Narcolepsy also overlaps with idiopathic hypersomnia. (One of the RECOVER Initiative’s clinical trials is on hypersomnia in long COVID.) Researchers are increasingly using the umbrella term “central disorders of hypersomnolence to describe narcolepsy types, idiopathic hypersomnia, and related conditions as a spectrum of overlapping disorders.

Getting Answers – the Mullington ME/CFS Sleep Study

We’re going to learn more about a key narcoleptic neuropeptide called orexin-A in ME/CFS. The Open Medicine Foundation-funded study by Dr. Mullington, who wrote a book chapter about the role orexin plays in sleep, is the first to measure orexin-A in ME/CFS patients’ cerebrospinal fluid samples.
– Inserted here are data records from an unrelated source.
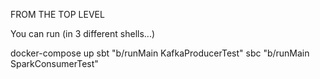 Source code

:FROM THE TOP LEVEL

You can run (in 3 different shells...)

docker-compose up
sbt "b/runMain KafkaProducerTest"
sbc "b/runMain SparkConsumerTest"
An ME/CFS Sleep Study Goes Where No Sleep Study Has Gone Before

 

Orexin-containing neurons project from the hypothalamus into brain regions that produce three factors – histamine, dopamine, and norepinephrine – that are important in sleep and may be major factors in ME/CFS overall. Besides the sleep/wake cycle, orexin is also involved in energy homeostasis and autonomic nervous system regulation. Additionally, because of orexin’s role in wakefulness and alertness, low orexin levels may be implicated in cognitive function.

narcolepsy

Are some people with ME/CFS on the narcoleptic spectrum? Dr Mullington’s sleep study will provide some answers.

Some studies have found a relationship between decreased orexin levels and attention deficit hyperactivity disorder (ADHD) – a condition that may have a high comorbidity with ME/CFS. While low orexin-a levels are not necessary for narcolepsy, Mullington’s study could uncover a narcoleptic-like subset in ME/CFS. The study is moving fast – results are expected by the end of this year.

That could help on the treatment end, as 26 orexin-enhancing drugs are in the pipeline and one is up for FDA approval this year. Several more are showing promising results in phase 2 studies. Orexin-enhancing drugs are clearly a growth field.